=== Task objective ===
In your copy, each record should read exactly as it does below, and no pictures should be present.

=== Dataset ===
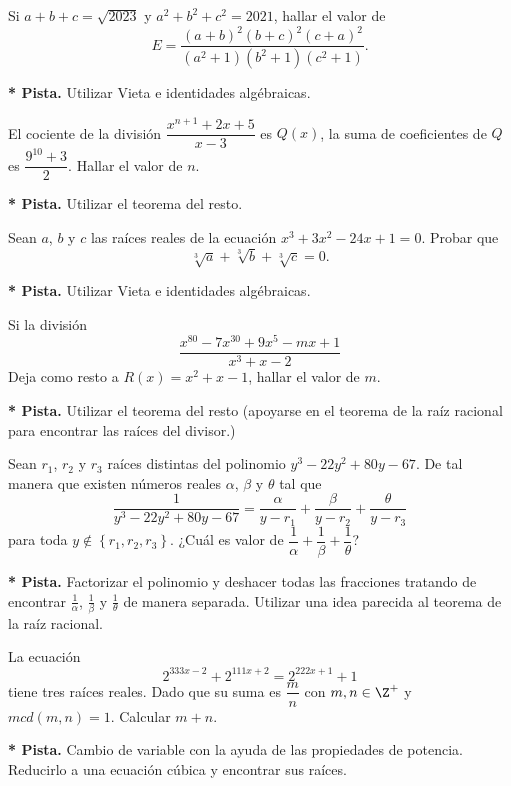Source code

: \begin{problem}
    Si $a + b + c = \sqrt{2023}$ y $a^2 + b^2 + c^2 = 2021$, hallar el valor de
    \[
        E = \frac{(a + b)^2 (b + c)^2 (c + a)^2}{(a^2 + 1) (b^2 + 1) (c^2 + 1)}.
    \]
\end{problem}
\textbf{* Pista.} Utilizar Vieta e identidades algébraicas.

\begin{problem}
    El cociente de la división $\dfrac{x^{n + 1} + 2x + 5}{x - 3}$ es $Q(x)$, la suma de coeficientes de $Q$ es $\dfrac{9^{10} + 3}{2}$.
    Hallar el valor de $n$.
\end{problem}
\textbf{* Pista.} Utilizar el teorema del resto.

\begin{problem}
    Sean $a$, $b$ y $c$ las raíces reales de la ecuación $x^3 + 3x^2 - 24x + 1 = 0$.
    Probar que
    \[
        \sqrt[3]{a} + \sqrt[3]{b} + \sqrt[3]{c} = 0.
    \]
\end{problem}
\textbf{* Pista.} Utilizar Vieta e identidades algébraicas.

\begin{problem}
    Si la división
    \[\frac{x^{80} - 7 x^{30} + 9x^5 - mx + 1}{x^3 + x - 2}\]
    Deja como resto a $R(x) = x^2 + x - 1$, hallar el valor de $m$.
\end{problem}
\textbf{* Pista.} Utilizar el teorema del resto (apoyarse en el teorema de la raíz racional para encontrar las raíces del divisor.)


\begin{problem}
    Sean $r_1$, $r_2$ y $r_3$ raíces distintas del polinomio $y^3 - 22 y^2 + 80 y - 67$.
    De tal manera que existen números reales $\alpha$, $\beta$ y $\theta$ tal que
    \[
        \frac{1}{y^3 - 22 y^2 + 80 y - 67} = \frac{\alpha}{y - r_1} + \frac{\beta}{y - r_2} + \frac{\theta}{y - r_3}
    \]
    para toda $y \notin \left\{ r_1, r_2, r_3 \right\}$.
    ¿Cuál es valor de $\dfrac{1}{\alpha} + \dfrac{1}{\beta} + \dfrac{1}{\theta}$?
\end{problem}
\textbf{* Pista.} Factorizar el polinomio y deshacer todas las fracciones tratando de encontrar $\frac{1}{\alpha}$, $\frac{1}{\beta}$ y $\frac{1}{\theta}$ de manera separada.
Utilizar una idea parecida al teorema de la raíz racional.

\begin{problem}
    La ecuación
    \[
        2^{333x - 2} + 2^{111x + 2} = 2^{222x + 1} + 1
    \]
    tiene tres raíces reales.
    Dado que su suma es $\dfrac{m}{n}$ con $m, n \in \Z^{+}$ y $mcd(m, n) = 1$.
    Calcular $m + n$.
\end{problem}
\textbf{* Pista.} Cambio de variable con la ayuda de las propiedades de potencia.
Reducirlo a una ecuación cúbica y encontrar sus raíces.


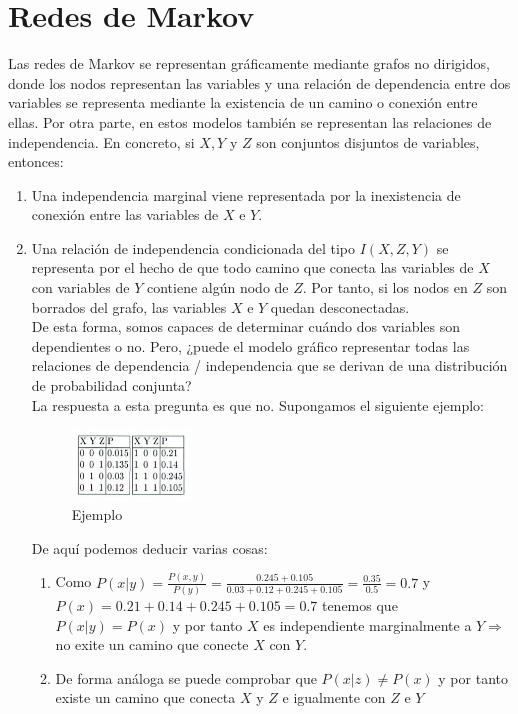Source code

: \documentclass{article}
\begin{document}
\section{Redes de Markov}
Las redes de Markov se representan gráficamente mediante grafos no dirigidos, donde los nodos representan las variables y una relación de dependencia entre dos variables se representa mediante la existencia de un camino o conexión entre ellas. Por otra parte, en estos modelos también se representan las relaciones de independencia. En concreto, si $X,Y$ y $Z$ son conjuntos disjuntos de variables, entonces:
\begin{enumerate}
\item Una independencia marginal viene representada por la inexistencia de conexión entre las variables de $X$ e $Y$.
\item Una relación de independencia condicionada del tipo $I(X,Z,Y)$ se representa por el hecho de que todo camino que conecta las variables de $X$ con variables de $Y$ contiene algún nodo de $Z$. Por tanto, si los nodos en $Z$ son borrados del grafo, las variables $X$ e $Y$ quedan desconectadas.\\
De esta forma, somos capaces de determinar cuándo dos variables son dependientes o no. Pero, ¿puede el modelo gráfico representar todas las relaciones de dependencia / independencia que se derivan de una distribución de probabilidad conjunta?\\
La respuesta a esta pregunta es que no. Supongamos el siguiente ejemplo:
\begin{figure}[H]
\centering
\includegraphics[width=0.3\textwidth]{ejemplo}
\caption{Ejemplo} \label{fig:ejemplo}
\end{figure}

De aquí podemos deducir varias cosas:
\begin{enumerate}
\item Como $P(x|y)=\frac{P(x,y)}{P(y)} = \frac{0.245+0.105}{0.03+0.12+0.245+0.105} = \frac{0.35}{0.5} = 0.7$ y $P(x)=0.21+0.14+0.245+0.105 = 0.7$ tenemos que $P(x|y)=P(x)$ y por tanto $X$ es independiente marginalmente a $Y \Rightarrow$ no exite un camino que conecte $X$ con $Y$.
\item De forma análoga se puede comprobar que $P(x|z)\neq P(x)$ y por tanto existe un camino que conecta $X$ y $Z$ e igualmente con $Z$ e $Y$
\end{enumerate}


\end{enumerate}
\end{document}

=== Solution below ===
Source code

: \begin{problem}
    Si $a + b + c = \sqrt{2023}$ y $a^2 + b^2 + c^2 = 2021$, hallar el valor de
    \[
        E = \frac{(a + b)^2 (b + c)^2 (c + a)^2}{(a^2 + 1) (b^2 + 1) (c^2 + 1)}.
    \]
\end{problem}
\textbf{* Pista.} Utilizar Vieta e identidades algébraicas.

\begin{problem}
    El cociente de la división $\dfrac{x^{n + 1} + 2x + 5}{x - 3}$ es $Q(x)$, la suma de coeficientes de $Q$ es $\dfrac{9^{10} + 3}{2}$.
    Hallar el valor de $n$.
\end{problem}
\textbf{* Pista.} Utilizar el teorema del resto.

\begin{problem}
    Sean $a$, $b$ y $c$ las raíces reales de la ecuación $x^3 + 3x^2 - 24x + 1 = 0$.
    Probar que
    \[
        \sqrt[3]{a} + \sqrt[3]{b} + \sqrt[3]{c} = 0.
    \]
\end{problem}
\textbf{* Pista.} Utilizar Vieta e identidades algébraicas.

\begin{problem}
    Si la división
    \[\frac{x^{80} - 7 x^{30} + 9x^5 - mx + 1}{x^3 + x - 2}\]
    Deja como resto a $R(x) = x^2 + x - 1$, hallar el valor de $m$.
\end{problem}
\textbf{* Pista.} Utilizar el teorema del resto (apoyarse en el teorema de la raíz racional para encontrar las raíces del divisor.)


\begin{problem}
    Sean $r_1$, $r_2$ y $r_3$ raíces distintas del polinomio $y^3 - 22 y^2 + 80 y - 67$.
    De tal manera que existen números reales $\alpha$, $\beta$ y $\theta$ tal que
    \[
        \frac{1}{y^3 - 22 y^2 + 80 y - 67} = \frac{\alpha}{y - r_1} + \frac{\beta}{y - r_2} + \frac{\theta}{y - r_3}
    \]
    para toda $y \notin \left\{ r_1, r_2, r_3 \right\}$.
    ¿Cuál es valor de $\dfrac{1}{\alpha} + \dfrac{1}{\beta} + \dfrac{1}{\theta}$?
\end{problem}
\textbf{* Pista.} Factorizar el polinomio y deshacer todas las fracciones tratando de encontrar $\frac{1}{\alpha}$, $\frac{1}{\beta}$ y $\frac{1}{\theta}$ de manera separada.
Utilizar una idea parecida al teorema de la raíz racional.

\begin{problem}
    La ecuación
    \[
        2^{333x - 2} + 2^{111x + 2} = 2^{222x + 1} + 1
    \]
    tiene tres raíces reales.
    Dado que su suma es $\dfrac{m}{n}$ con $m, n \in \Z^{+}$ y $mcd(m, n) = 1$.
    Calcular $m + n$.
\end{problem}
\textbf{* Pista.} Cambio de variable con la ayuda de las propiedades de potencia.
Reducirlo a una ecuación cúbica y encontrar sus raíces.


Source code

: \documentclass{article}
\begin{document}
\section{Redes de Markov}
Las redes de Markov se representan gráficamente mediante grafos no dirigidos, donde los nodos representan las variables y una relación de dependencia entre dos variables se representa mediante la existencia de un camino o conexión entre ellas. Por otra parte, en estos modelos también se representan las relaciones de independencia. En concreto, si $X,Y$ y $Z$ son conjuntos disjuntos de variables, entonces:
\begin{enumerate}
\item Una independencia marginal viene representada por la inexistencia de conexión entre las variables de $X$ e $Y$.
\item Una relación de independencia condicionada del tipo $I(X,Z,Y)$ se representa por el hecho de que todo camino que conecta las variables de $X$ con variables de $Y$ contiene algún nodo de $Z$. Por tanto, si los nodos en $Z$ son borrados del grafo, las variables $X$ e $Y$ quedan desconectadas.\\
De esta forma, somos capaces de determinar cuándo dos variables son dependientes o no. Pero, ¿puede el modelo gráfico representar todas las relaciones de dependencia / independencia que se derivan de una distribución de probabilidad conjunta?\\
La respuesta a esta pregunta es que no. Supongamos el siguiente ejemplo:
\begin{figure}[H]
\centering
\includegraphics[width=0.3\textwidth]{ejemplo}
\caption{Ejemplo} \label{fig:ejemplo}
\end{figure}

De aquí podemos deducir varias cosas:
\begin{enumerate}
\item Como $P(x|y)=\frac{P(x,y)}{P(y)} = \frac{0.245+0.105}{0.03+0.12+0.245+0.105} = \frac{0.35}{0.5} = 0.7$ y $P(x)=0.21+0.14+0.245+0.105 = 0.7$ tenemos que $P(x|y)=P(x)$ y por tanto $X$ es independiente marginalmente a $Y \Rightarrow$ no exite un camino que conecte $X$ con $Y$.
\item De forma análoga se puede comprobar que $P(x|z)\neq P(x)$ y por tanto existe un camino que conecta $X$ y $Z$ e igualmente con $Z$ e $Y$
\end{enumerate}


\end{enumerate}
\end{document}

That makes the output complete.